1

I'm practicing my python and I want to remove all characters that are not words from a big document and just have all the words after. I want to keep it in the same way and not use anything fancy. This is what I currently have:

file = open('declarationOfRights.txt', 'r')
declines = file.readlines()
index=0
while index < len(declines):
    declines[index] = declines[index].strip('\n').strip(',').strip('.').strip(';').strip('\'').lower()
    index+=1
print(declines)
DYZ
  • 55,249
  • 10
  • 64
  • 93
  • Does this answer your question? [Stripping everything but alphanumeric chars from a string in Python](https://stackoverflow.com/questions/1276764/stripping-everything-but-alphanumeric-chars-from-a-string-in-python) – F1Rumors Nov 16 '20 at 21:38
  • So what is your question? Does this code work? Do you think this is using list comprehension, or are you asking how to do this via list comprehension instead? – Random Davis Nov 16 '20 at 21:38
  • @RandomDavis I'm asking how to do it via list comprehension because it's not working – youngcoder12122 Nov 16 '20 at 21:54
  • @F1Rumors Not really – youngcoder12122 Nov 16 '20 at 21:54
  • If it is not working now, turning it into a list comprehension will make a list comprehension which is not working. I would suggest that you try to understand why it currently does not work instead, and try to make it work exactly the way you started, so that you can learn from your mistakes. Then, if you still don't like it when it's working, try something else. ;) – zvone Nov 16 '20 at 22:28

3 Answers3

0

You can use the re module:

import re

declines = "hello, my friend! how; are; you? good# $ok"
[word for word in re.split('[^a-zA-Z]', declines) if word]

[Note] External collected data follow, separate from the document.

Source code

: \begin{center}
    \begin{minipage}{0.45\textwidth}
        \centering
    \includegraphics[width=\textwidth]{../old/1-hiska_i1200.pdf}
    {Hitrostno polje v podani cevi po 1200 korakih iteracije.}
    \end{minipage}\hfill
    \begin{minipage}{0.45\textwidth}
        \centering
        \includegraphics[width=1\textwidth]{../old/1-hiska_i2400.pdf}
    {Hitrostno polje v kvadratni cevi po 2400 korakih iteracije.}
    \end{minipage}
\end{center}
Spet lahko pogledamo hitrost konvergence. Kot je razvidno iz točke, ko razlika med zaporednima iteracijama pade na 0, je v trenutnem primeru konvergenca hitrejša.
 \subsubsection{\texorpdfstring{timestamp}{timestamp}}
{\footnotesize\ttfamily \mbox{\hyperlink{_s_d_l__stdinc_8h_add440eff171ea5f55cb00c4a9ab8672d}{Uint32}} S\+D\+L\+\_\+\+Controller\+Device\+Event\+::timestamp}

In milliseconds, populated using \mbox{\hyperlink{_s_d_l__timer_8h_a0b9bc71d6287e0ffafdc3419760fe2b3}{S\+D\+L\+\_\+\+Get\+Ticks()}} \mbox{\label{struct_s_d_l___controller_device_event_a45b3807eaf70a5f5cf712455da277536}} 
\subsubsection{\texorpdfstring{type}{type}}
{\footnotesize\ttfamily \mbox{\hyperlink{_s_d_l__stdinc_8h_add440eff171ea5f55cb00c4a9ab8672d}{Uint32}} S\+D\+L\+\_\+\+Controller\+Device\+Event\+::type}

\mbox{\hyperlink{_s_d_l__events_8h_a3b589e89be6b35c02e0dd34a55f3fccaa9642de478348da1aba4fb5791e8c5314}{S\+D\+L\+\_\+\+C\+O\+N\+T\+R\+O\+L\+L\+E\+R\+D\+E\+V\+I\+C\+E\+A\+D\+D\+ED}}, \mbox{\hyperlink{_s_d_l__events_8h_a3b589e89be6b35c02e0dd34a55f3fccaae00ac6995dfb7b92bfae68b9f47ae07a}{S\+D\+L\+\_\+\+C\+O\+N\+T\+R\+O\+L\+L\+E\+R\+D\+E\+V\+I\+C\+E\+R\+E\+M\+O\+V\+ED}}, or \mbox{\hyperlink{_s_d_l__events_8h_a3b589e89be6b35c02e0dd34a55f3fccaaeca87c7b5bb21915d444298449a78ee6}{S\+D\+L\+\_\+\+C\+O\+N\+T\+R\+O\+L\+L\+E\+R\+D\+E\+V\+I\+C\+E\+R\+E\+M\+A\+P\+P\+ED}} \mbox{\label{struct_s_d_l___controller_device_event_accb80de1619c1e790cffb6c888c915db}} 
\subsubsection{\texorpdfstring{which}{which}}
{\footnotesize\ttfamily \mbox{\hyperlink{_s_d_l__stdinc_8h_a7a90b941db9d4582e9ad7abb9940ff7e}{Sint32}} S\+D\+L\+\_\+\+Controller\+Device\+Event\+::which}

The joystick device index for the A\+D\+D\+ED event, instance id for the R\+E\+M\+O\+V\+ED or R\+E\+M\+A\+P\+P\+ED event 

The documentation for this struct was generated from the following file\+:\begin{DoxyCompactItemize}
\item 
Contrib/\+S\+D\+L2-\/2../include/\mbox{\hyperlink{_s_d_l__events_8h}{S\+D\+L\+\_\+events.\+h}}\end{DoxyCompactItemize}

--> ['hello', 'my', 'friend', 'how', 'are', 'you', 'good', 'ok']
Deneb
  • 981
  • 2
  • 9
  • 25
0

.strip() removes the characters at the end of a string, but not in the middle. Consider using regular expressions (I assume you still want to keep spaces):

import re
with open('declarationOfRights.txt') as file:
    lines = re.sub("[^a-zA-Z0-9\s]", "", file.read())
print(lines)
DYZ
  • 55,249
  • 10
  • 64
  • 93
0

This can be turned into a list comprehension as follows:

lines = [line.replace('\n','').replace(',','').replace('.','').replace(';','').replace("'",'').lower() for line in open('declarationOfRights.txt', 'r')]
print(lines)

I used replace() instead of strip(). This is because strip only removes characters from the ends. If you want to replace every instance of these characters you might want to use replace(). If you really want to strip() list comprehension will look like:

lines = [line.strip('\n').strip(',').strip('.').strip(';').strip('\'').lower() for line in open('declarationOfRights.txt', 'r')]
Hamza
  • 5,373
  • 3
  • 28
  • 43